Sur un champ de bataille urbain, les véhicules et l’infanterie débarquée comptent sur le génie pour mener des opérations de mobilité et de contre-mobilité afin de permettre leurs manœuvres. Il s’agit notamment de remplacer les ponts détruits par des ponts provisoires, d’ouvrir et de nettoyer les champs de mines, d’éliminer les dispositifs explosifs de circonstance (IED), et d’utiliser des bouteurs pour dégager ou déblayer les décombres, afin d’ouvrir les lignes de communication. Les sapeurs de combat se retrouvent ainsi en première ligne, ce qui accroît considérablement les risques pour ces unités précieuses et limitées. Derrière les lignes de front, les unités du génie construction sont chargées d’aider à reconstruire les infrastructures détruites, en particulier les lignes de communication, y compris les routes et les ponts qui ont été endommagés, en ruines ou entièrement détruits. 

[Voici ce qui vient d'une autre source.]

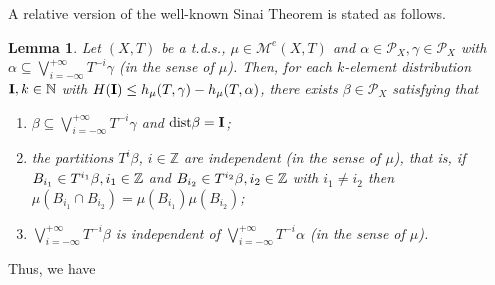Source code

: \documentclass[12pt]{amsart}
\newtheorem{lem}[thm]{Lemma}
\theoremstyle{definition} \theoremstyle{question}
\numberwithin{equation}{section}
\begin{document}
A relative version of the well-known Sinai Theorem is stated as
follows.

\begin{lem} \label{Orn}
Let $(X, T)$ be a t.d.s., $\mu\in \mathcal{M}^e (X ,T)$ and
$\alpha\in \mathcal{P}_X, \gamma\in \mathcal{P}_X$ with
$\alpha\subseteq \bigvee_{i= - \infty}^{+ \infty} T^{- i} \gamma$
(in the sense of $\mu$). Then, for each $k$-element distribution
${\bf I}, k\in {\mathbb N}$ with $H ({\bf I})\le h_\mu (T, \gamma)- h_\mu (T,
\alpha)$,
 there exists $\beta\in \mathcal{P}_X$ satisfying that
\begin{enumerate}

\item $\beta\subseteq
 \bigvee_{i= - \infty}^{+ \infty} T^{- i} \gamma$ and $\text{dist} \beta ={\bf I}$;

\item the partitions $T^i \beta$, $i\in
\mathbb{Z}$ are independent (in the sense of $\mu$), that is, if
$B_{i_1}\in T^{i_1} \beta, i_1\in {\Bbb Z}$ and $B_{i_2}\in T^{i_2} \beta,
i_2\in {\Bbb Z}$ with $i_1\neq i_2$ then $\mu (B_{i_1}\cap B_{i_2})= \mu
(B_{i_1}) \mu (B_{i_2})$;

\item $\bigvee_{i= - \infty}^{+ \infty} T^{- i} \beta$ is independent
of $\bigvee_{i= - \infty}^{+ \infty} T^{- i} \alpha$ (in the sense
of $\mu$).
\end{enumerate}
\end{lem}

Thus, we have
\end{document}
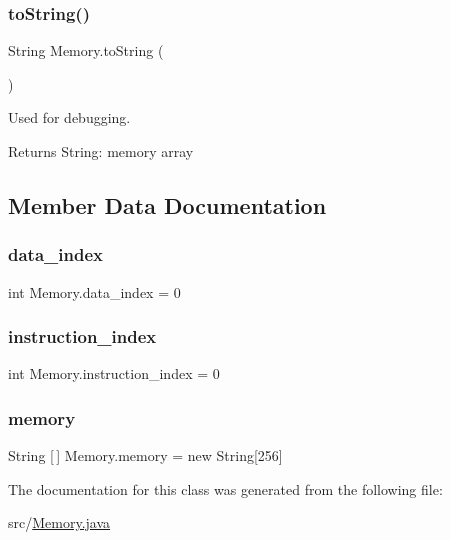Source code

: \subsubsection{\texorpdfstring{to\+String()}{toString()}}
{\footnotesize\ttfamily String Memory.\+to\+String (\begin{DoxyParamCaption}{ }\end{DoxyParamCaption})}

Used for debugging.

\begin{DoxyReturn}{Returns}
String\+: memory array 
\end{DoxyReturn}


\subsection{Member Data Documentation}
\mbox{\label{class_memory_a12ea5f04133e82e0eef1358bc6181747}} 
\subsubsection{\texorpdfstring{data\+\_\+index}{data\_index}}
{\footnotesize\ttfamily int Memory.\+data\+\_\+index = 0\hspace{0.3cm}{\ttfamily [private]}}

\mbox{\label{class_memory_a1a44efd4867dad33ce936039c19ad4aa}} 
\subsubsection{\texorpdfstring{instruction\+\_\+index}{instruction\_index}}
{\footnotesize\ttfamily int Memory.\+instruction\+\_\+index = 0\hspace{0.3cm}{\ttfamily [private]}}

\mbox{\label{class_memory_a3a84ec7ffdcb044c979085e5cc2498cb}} 
\subsubsection{\texorpdfstring{memory}{memory}}
{\footnotesize\ttfamily String \mbox{[}$\,$\mbox{]} Memory.\+memory = new String\mbox{[}256\mbox{]}\hspace{0.3cm}{\ttfamily [private]}}



The documentation for this class was generated from the following file\+:\begin{DoxyCompactItemize}
\item 
src/\mbox{\hyperlink{_memory_8java}{Memory.\+java}}\end{DoxyCompactItemize}
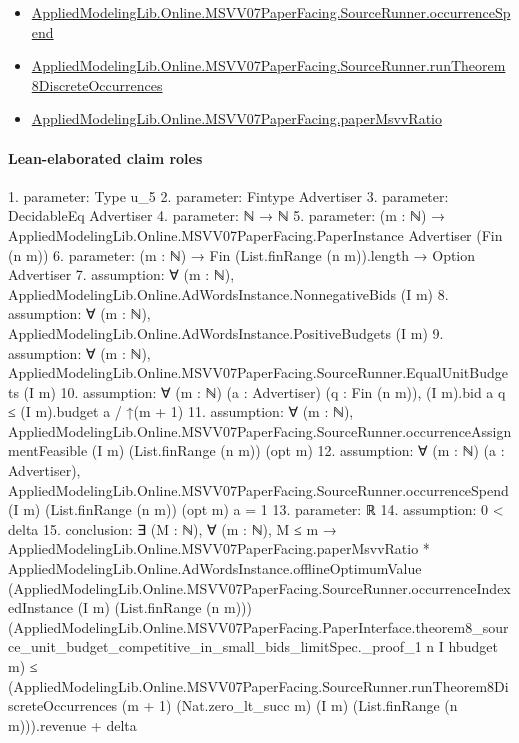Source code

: \documentclass[10pt]{article}
\begin{document}
\begin{itemize}
\item \hyperlink{governing-declaration-7fc0f371ea84f275}{Applied\allowbreak{}Modeling\allowbreak{}Lib.\allowbreak{}Online.\allowbreak{}MSVV07\allowbreak{}Paper\allowbreak{}Facing.\allowbreak{}Source\allowbreak{}Runner.\allowbreak{}occurrence\allowbreak{}Spend}
\item \hyperlink{governing-declaration-d071ebd3a5ae7962}{Applied\allowbreak{}Modeling\allowbreak{}Lib.\allowbreak{}Online.\allowbreak{}MSVV07\allowbreak{}Paper\allowbreak{}Facing.\allowbreak{}Source\allowbreak{}Runner.\allowbreak{}run\allowbreak{}Theorem8\allowbreak{}Discrete\allowbreak{}Occurrences}
\item \hyperlink{governing-declaration-11865634591d1a39}{Applied\allowbreak{}Modeling\allowbreak{}Lib.\allowbreak{}Online.\allowbreak{}MSVV07\allowbreak{}Paper\allowbreak{}Facing.\allowbreak{}paper\allowbreak{}Msvv\allowbreak{}Ratio}
\end{itemize}
\paragraph{Lean-elaborated claim roles}\begin{ReviewVerbatim}
1. parameter: Type u_5
2. parameter: Fintype Advertiser
3. parameter: DecidableEq Advertiser
4. parameter: ℕ → ℕ
5. parameter: (m : ℕ) → AppliedModelingLib.Online.MSVV07PaperFacing.PaperInstance Advertiser (Fin (n m))
6. parameter: (m : ℕ) → Fin (List.finRange (n m)).length → Option Advertiser
7. assumption: ∀ (m : ℕ), AppliedModelingLib.Online.AdWordsInstance.NonnegativeBids (I m)
8. assumption: ∀ (m : ℕ), AppliedModelingLib.Online.AdWordsInstance.PositiveBudgets (I m)
9. assumption: ∀ (m : ℕ), AppliedModelingLib.Online.MSVV07PaperFacing.SourceRunner.EqualUnitBudgets (I m)
10. assumption: ∀ (m : ℕ) (a : Advertiser) (q : Fin (n m)), (I m).bid a q ≤ (I m).budget a / ↑(m + 1)
11. assumption: ∀ (m : ℕ),
  AppliedModelingLib.Online.MSVV07PaperFacing.SourceRunner.occurrenceAssignmentFeasible (I m) (List.finRange (n m))
    (opt m)
12. assumption: ∀ (m : ℕ) (a : Advertiser),
  AppliedModelingLib.Online.MSVV07PaperFacing.SourceRunner.occurrenceSpend (I m) (List.finRange (n m)) (opt m) a = 1
13. parameter: ℝ
14. assumption: 0 < delta
15. conclusion: ∃ (M : ℕ),
  ∀ (m : ℕ),
    M ≤ m →
      AppliedModelingLib.Online.MSVV07PaperFacing.paperMsvvRatio *
          AppliedModelingLib.Online.AdWordsInstance.offlineOptimumValue
            (AppliedModelingLib.Online.MSVV07PaperFacing.SourceRunner.occurrenceIndexedInstance (I m)
              (List.finRange (n m)))
            (AppliedModelingLib.Online.MSVV07PaperFacing.PaperInterface.theorem8_source_unit_budget_competitive_in_small_bids_limitSpec._proof_1
              n I hbudget m) ≤
        (AppliedModelingLib.Online.MSVV07PaperFacing.SourceRunner.runTheorem8DiscreteOccurrences (m + 1)
              (Nat.zero_lt_succ m) (I m) (List.finRange (n m))).revenue +
          delta
\end{ReviewVerbatim}
\end{document}
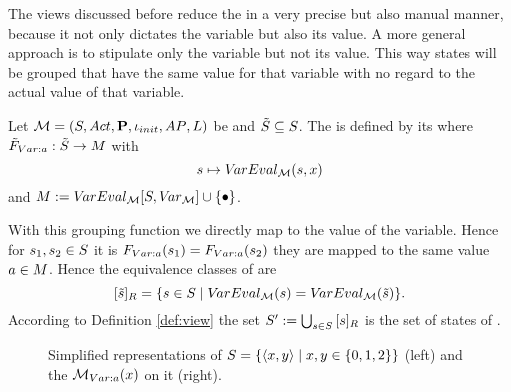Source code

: \documentclass[preview]{standalone}
\begin{document}
The views discussed before reduce the \chgphN in a very precise but also manual manner, because it not only dictates the variable but also its value. A more general approach is to stipulate only the variable but not its value. This way states will be grouped that have the same value for that variable with no regard to the actual value of that variable. 

\begin{definition}
	Let ${{{\mathcal{M}}}} = {{({S}, {Act}, {\textbf{P}}, {\iota_{init}}, {AP}, {L})}}$ be \achgphN and ${\tilde{{S}}} \subseteq {S}$. The \viewN \viewparamvalident is defined by its \grpfctN \gfctparamvalident where ${{\tilde{F}_{{Var:{a}}}}} : {\tilde{{S}}} \to {\ensuremath{{M}}}$ with
	\[
	{s} \mapsto {V\!arEval_{\ensuremath{{{\mathcal{M}}}}}}({s},{x})
	\]
	and ${{M}} := {{V\!arEval_{{{\mathcal{M}}}}}[{S},{V\!ar_{{{\mathcal{M}}}}}]} \cup \{{\bullet}\}$.
\end{definition}

With this grouping function we directly map to the value of the variable. Hence for ${s}_1, {s}_2 \in {S}$ it is ${{F_{{Var:{a}}}}}({s}_1) = {{F_{{Var:{a}}}}}({s}_2)$ \iffN they are mapped to the same value ${a} \in {\ensuremath{{M}}}$. Hence the equivalence classes of \eqrelview are
\[
{{[{\tilde{{s}}}]_{{R}}}} = \{ {s} \in {S} \mid {V\!arEval_{\ensuremath{{{\mathcal{M}}}}}}({s}) = {V\!arEval_{{{\mathcal{M}}}}}({\tilde{{s}}})\}.
\]
According to Definition \ref{def:view} the set ${S}' := \bigcup_{{s} \in {S}} {{[{s}]_{{R}}}}$ is the set of states of \viewparamvalident.

\begin{figure}[h]
	\begin{minipage}{.6\textwidth}
		
	\end{minipage}%
	\begin{minipage}{.5\textwidth}
		
	\end{minipage}
	\caption{Simplified representations of \mdp ${S} = \{{\langle x,y\rangle} \mid x,y \in \{0, 1, 2\}\}$ (left) and the \viewN ${{{{{\mathcal{M}}}}_{{Var:{a}}}}}(x)$ on it (right).}
	\label{fig:varValIdent}  
\end{figure}
\end{document}

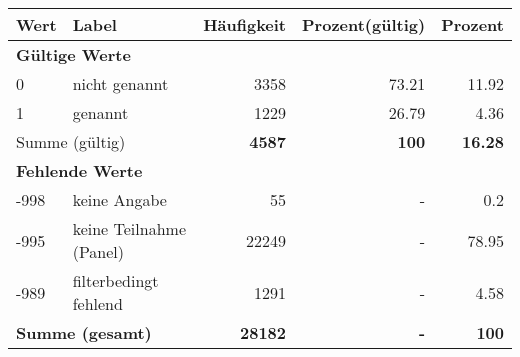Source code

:      \begin{longtable}{lXrrr}
     \toprule
     \textbf{Wert} & \textbf{Label} & \textbf{Häufigkeit} & \textbf{Prozent(gültig)} & \textbf{Prozent} \\
     \endhead
     \midrule
     \multicolumn{5}{l}{\textbf{Gültige Werte}}\\

     0 &
     \multicolumn{1}{X}{ nicht genannt   } &


       \num{3358} &
       \num[round-mode=places,round-precision=2]{73.21} &
         \num[round-mode=places,round-precision=2]{11.92} \\

     1 &
     \multicolumn{1}{X}{ genannt   } &


       \num{1229} &
       \num[round-mode=places,round-precision=2]{26.79} &
         \num[round-mode=places,round-precision=2]{4.36} \\
     \midrule
     \multicolumn{2}{l}{Summe (gültig)} &
       \textbf{\num{4587}} &
     \textbf{\num{100}} &
       \textbf{\num[round-mode=places,round-precision=2]{16.28}} \\
     \multicolumn{5}{l}{\textbf{Fehlende Werte}}\\
       -998 &
       keine Angabe &
         \num{55} &
        - &
         \num[round-mode=places,round-precision=2]{0.2} \\
       -995 &
       keine Teilnahme (Panel) &
         \num{22249} &
        - &
         \num[round-mode=places,round-precision=2]{78.95} \\
       -989 &
       filterbedingt fehlend &
         \num{1291} &
        - &
         \num[round-mode=places,round-precision=2]{4.58} \\
     \midrule
     \multicolumn{2}{l}{\textbf{Summe (gesamt)}} &
          \textbf{\num{28182}} &
        \textbf{-} &
        \textbf{\num{100}} \\
     \bottomrule
     \end{longtable}
     
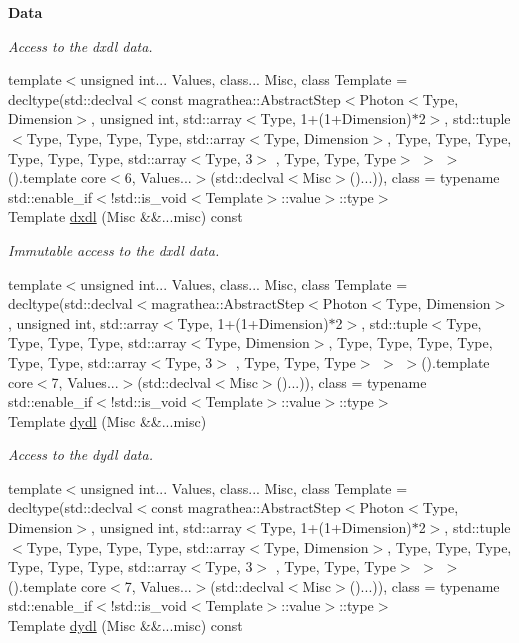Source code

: \begin{Indent}{\bf Data}
\begin{DoxyCompactItemize}
\begin{DoxyCompactList}\small\item\em Access to the dxdl data. \end{DoxyCompactList}\item 
{\footnotesize template$<$unsigned int... Values, class... Misc, class Template  = decltype(std\-::declval$<$const magrathea\-::\-Abstract\-Step$<$\-Photon$<$\-Type, Dimension$>$, unsigned int, std\-::array$<$\-Type, 1+(1+\-Dimension)$\ast$2$>$, std\-::tuple$<$\-Type, Type, Type, Type, std\-::array$<$\-Type, Dimension$>$, Type, Type, Type, Type, Type, Type, std\-::array$<$\-Type, 3$>$ , Type, Type, Type$>$ $>$ $>$().\-template core$<$6, Values...$>$(std\-::declval$<$\-Misc$>$()...)), class  = typename std\-::enable\-\_\-if$<$!std\-::is\-\_\-void$<$\-Template$>$\-::value$>$\-::type$>$ }\\Template \hyperlink{exceptionPhoton_a5ad063b203917fcc24c358abaa958843}{dxdl} (Misc \&\&...misc) const 
\begin{DoxyCompactList}\small\item\em Immutable access to the dxdl data. \end{DoxyCompactList}\item 
{\footnotesize template$<$unsigned int... Values, class... Misc, class Template  = decltype(std\-::declval$<$magrathea\-::\-Abstract\-Step$<$\-Photon$<$\-Type, Dimension$>$, unsigned int, std\-::array$<$\-Type, 1+(1+\-Dimension)$\ast$2$>$, std\-::tuple$<$\-Type, Type, Type, Type, std\-::array$<$\-Type, Dimension$>$, Type, Type, Type, Type, Type, Type, std\-::array$<$\-Type, 3$>$ , Type, Type, Type$>$ $>$ $>$().\-template core$<$7, Values...$>$(std\-::declval$<$\-Misc$>$()...)), class  = typename std\-::enable\-\_\-if$<$!std\-::is\-\_\-void$<$\-Template$>$\-::value$>$\-::type$>$ }\\Template \hyperlink{exceptionPhoton_aea9b90661986fa88996f43edc90bfe5f}{dydl} (Misc \&\&...misc)
\begin{DoxyCompactList}\small\item\em Access to the dydl data. \end{DoxyCompactList}\item 
{\footnotesize template$<$unsigned int... Values, class... Misc, class Template  = decltype(std\-::declval$<$const magrathea\-::\-Abstract\-Step$<$\-Photon$<$\-Type, Dimension$>$, unsigned int, std\-::array$<$\-Type, 1+(1+\-Dimension)$\ast$2$>$, std\-::tuple$<$\-Type, Type, Type, Type, std\-::array$<$\-Type, Dimension$>$, Type, Type, Type, Type, Type, Type, std\-::array$<$\-Type, 3$>$ , Type, Type, Type$>$ $>$ $>$().\-template core$<$7, Values...$>$(std\-::declval$<$\-Misc$>$()...)), class  = typename std\-::enable\-\_\-if$<$!std\-::is\-\_\-void$<$\-Template$>$\-::value$>$\-::type$>$ }\\Template \hyperlink{exceptionPhoton_a8f0581f1a7925293c8ee7daaeceb0f01}{dydl} (Misc \&\&...misc) const 

\end{DoxyCompactItemize}
\end{Indent}

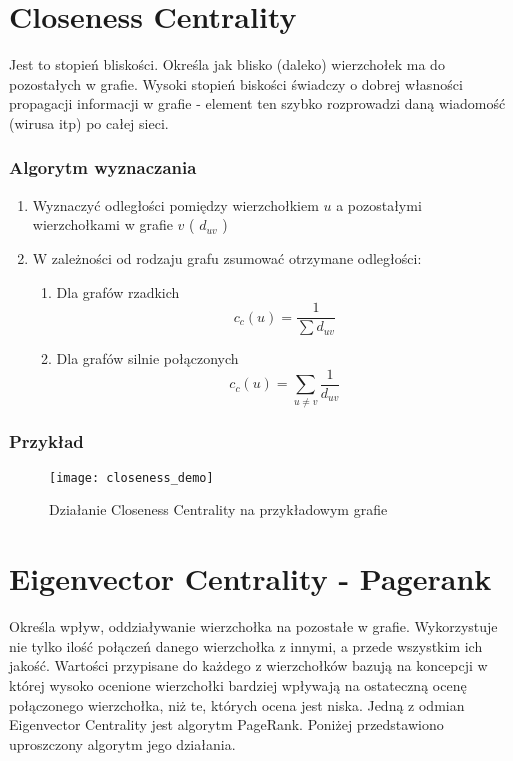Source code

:\section{Closeness Centrality}

Jest to stopień bliskości. Określa jak blisko (daleko) wierzchołek ma do pozostałych w grafie. Wysoki stopień biskości świadczy o dobrej własności propagacji informacji w grafie - element ten szybko rozprowadzi daną wiadomość (wirusa itp) po całej sieci.


\subsubsection{Algorytm wyznaczania}
\begin{enumerate}
\item Wyznaczyć odległości pomiędzy wierzchołkiem $u$ a pozostałymi wierzchołkami w grafie $v$  ( $d_{uv}$ )
\item W zależności od rodzaju grafu zsumować otrzymane odległości:
\begin{enumerate}
\item Dla grafów rzadkich $$ c_c(u) = \frac{1}{\sum d_{uv} }$$
\item Dla grafów silnie połączonych $$ c_c(u) = \sum_{u \neq v} \frac{1}{d_{uv} }$$
\end{enumerate}
\end{enumerate}

\newpage
\FloatBarrier
\subsubsection{Przykład}
\begin{figure}[h]
\centering
\texttt{[image: closeness\_demo]}
\caption{Działanie Closeness Centrality  na przykładowym grafie}
\end{figure}
\FloatBarrier

\section{Eigenvector Centrality - Pagerank}
Określa wpływ, oddziaływanie wierzchołka na pozostałe w grafie. Wykorzystuje nie tylko ilość połączeń danego wierzchołka z innymi, a przede wszystkim ich jakość. Wartości przypisane do każdego z wierzchołków bazują na koncepcji w której wysoko ocenione wierzchołki bardziej wpływają na ostateczną ocenę połączonego wierzchołka, niż te, których ocena jest niska. Jedną z odmian Eigenvector Centrality jest algorytm PageRank. Poniżej przedstawiono uproszczony algorytm jego działania.


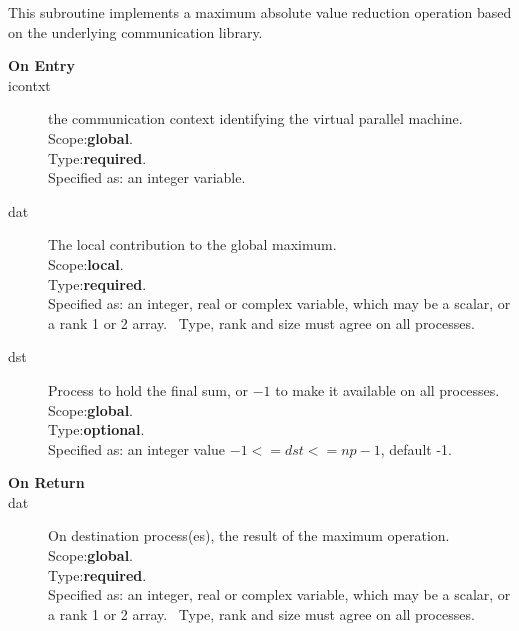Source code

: This subroutine implements a maximum absolute value reduction
operation based on the underlying communication library. 
\begin{description}
\item[\bf  On Entry ]
\item[icontxt] the communication context identifying the virtual
  parallel machine.\\
Scope:{\bf global}.\\
Type:{\bf required}.\\
Specified as: an integer variable.
\item[dat] The local contribution to the global maximum.\\
Scope:{\bf local}.\\
Type:{\bf required}.\\
Specified as: an integer, real or complex variable, which may be a
scalar, or a rank 1 or 2 array. \
Type, rank and size must agree on all processes.
\item[dst] Process to hold the final sum, or $-1$ to make it available
  on all processes.\\
Scope:{\bf global}.\\
Type:{\bf optional}.\\
Specified as: an integer value $-1<= dst <= np-1$, default -1. \\
\end{description}


\begin{description}
\item[\bf On Return]
\item[dat] On destination process(es), the result of the maximum operation.\\
Scope:{\bf global}.\\
Type:{\bf required}.\\
Specified as: an integer, real or complex variable, which may be a
scalar, or a rank 1 or 2 array. \
Type, rank and size must agree on all processes.
\end{description}



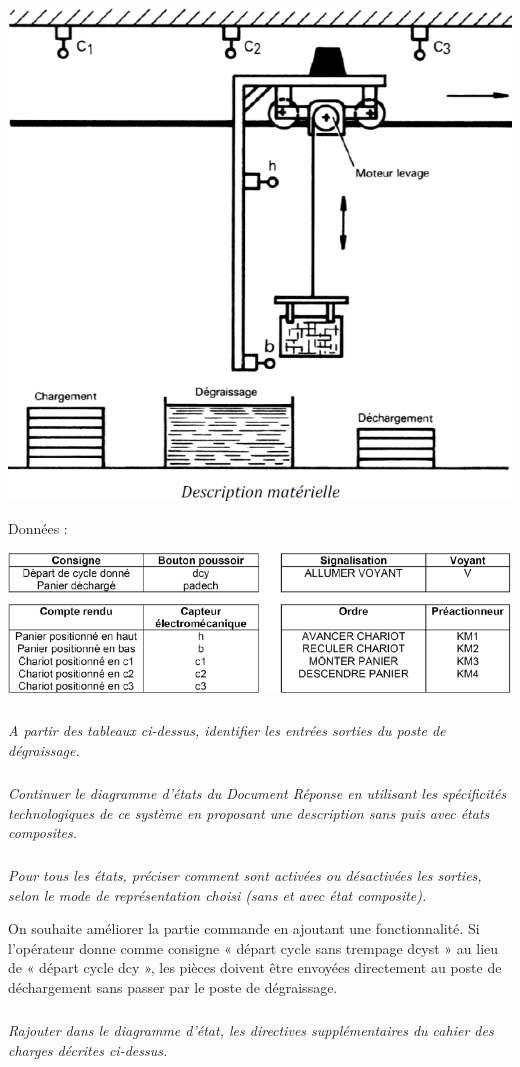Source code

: \documentclass[10pt]{article}
\begin{document}
\begin{center}
\includegraphics[width=.5\textwidth]{images/fig_03}
\end{center}

Données : 

\begin{center}
\includegraphics[width=.5\textwidth]{images/fig_04}
\end{center}


\subparagraph{}
\textit{A partir des tableaux ci-dessus, identifier les entrées sorties du poste de dégraissage.}

\subparagraph{}
\textit{Continuer le diagramme d’états du Document Réponse en utilisant les spécificités
technologiques de ce système en proposant une description sans puis avec états
composites.}

\subparagraph{}
\textit{Pour tous les états, préciser comment sont activées ou désactivées les sorties, selon le
mode de représentation choisi (sans et avec état composite).}


On souhaite améliorer la partie commande en ajoutant une fonctionnalité. Si l’opérateur donne
comme consigne « départ cycle sans trempage dcyst » au lieu de « départ cycle dcy », les pièces
doivent être envoyées directement au poste de déchargement sans passer par le poste de
dégraissage.

\subparagraph{}
\textit{Rajouter dans le diagramme d’état, les directives supplémentaires du cahier des charges
décrites ci-dessus.}
\end{document}
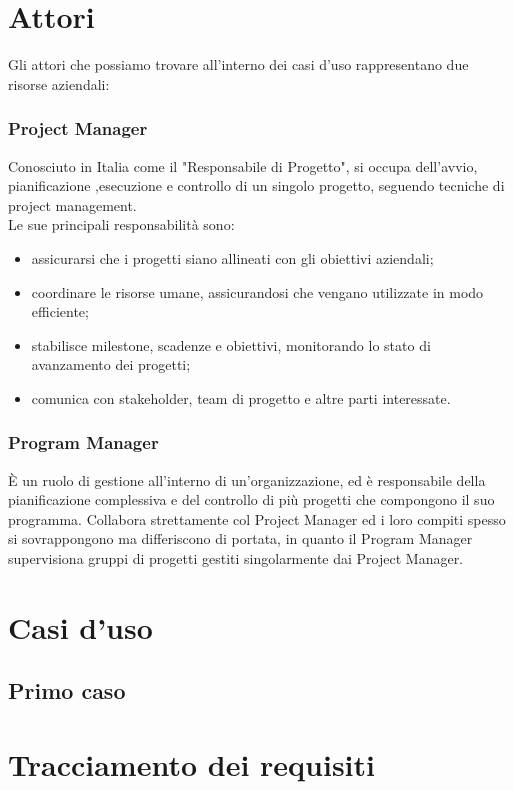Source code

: \section{Attori}
Gli attori che possiamo trovare all'interno dei casi d'uso rappresentano due risorse aziendali:
\subsubsection*{Project Manager}
Conosciuto in Italia come il "Responsabile di Progetto", si occupa dell'avvio, pianificazione ,esecuzione e controllo di un singolo progetto, seguendo tecniche di project management.\\
Le sue principali responsabilità sono:
\begin{itemize}
\item assicurarsi che i progetti siano allineati con gli obiettivi aziendali;
\item coordinare le risorse umane, assicurandosi che vengano utilizzate in modo efficiente;
\item stabilisce milestone, scadenze e obiettivi, monitorando lo stato di avanzamento dei progetti;
\item comunica con stakeholder, team di progetto e altre parti interessate.
\end{itemize}
\subsubsection*{Program Manager}
È un ruolo di gestione all'interno di un'organizzazione, ed è responsabile della pianificazione complessiva e del controllo di più progetti che compongono il suo programma. Collabora strettamente col Project Manager ed i loro compiti spesso si sovrappongono ma differiscono di portata, in quanto il Program Manager supervisiona gruppi di progetti gestiti singolarmente dai Project Manager.

\section{Casi d'uso}
\subsection{Primo caso}


\section{Tracciamento dei requisiti}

Incendies – Les défis posés par les villes modernes, qui ne cessent de s’étendre verticalement, posent des problèmes aux composantes de soutien d’une force interarmes. Les villes où les bâtiments sont hauts et disposés en quadrillé créent de longs canyons urbains. Souvent, ces canyons sont trop abrupts pour permettre aux canons et à l’artillerie de roquettes à trajectoire peu profonde de viser avec précision des entités dans la rue sans risquer de causer des dommages collatéraux aux bâtiments situés le long de la trajectoire du projectile.Note de bas de page 28  Cette contrainte oblige les éléments de manœuvre à s’appuyer principalement sur des systèmes de tir indirect à angle élevé, tels que les mortiers, ou sur des munitions à guidage de précision coûteuses, telles que l’obus « Excalibur », qui peut être tiré au-dessus des bâtiments dans des rues étroites sans toucher une structure.Note de bas de page 29  Le terrain urbain nuit aussi considérablement aux capacités d’appui aérien rapproché. Entre les bâtiments élevés, les couloirs aériens pour les aéronefs d’appui rapproché sont étroits, ce qui crée des zones d’abattage aérien pour les armes antiaériennes tirées à l’épaule et bien positionnées. Les appareils à voilure tournante se déplaçant à basse altitude doivent naviguer dans des canyons urbains parsemés de câbles, de fils et d’autres détritus civils qui peuvent faciliter l’écrasement d’un hélicoptère. Les distances d’engagement dans une guerre urbaine sont historiquement inférieures à 50 mètres, ce qui laisse peu de place à un hélicoptère de combat Apache ou à un obus de mortier de 81 mm.Note de bas de page 30  Même la visibilité des forces terrestres est considérablement limitée par les bâtiments, ce qui crée un risque extrême de fratricide et de dommages collatéraux. 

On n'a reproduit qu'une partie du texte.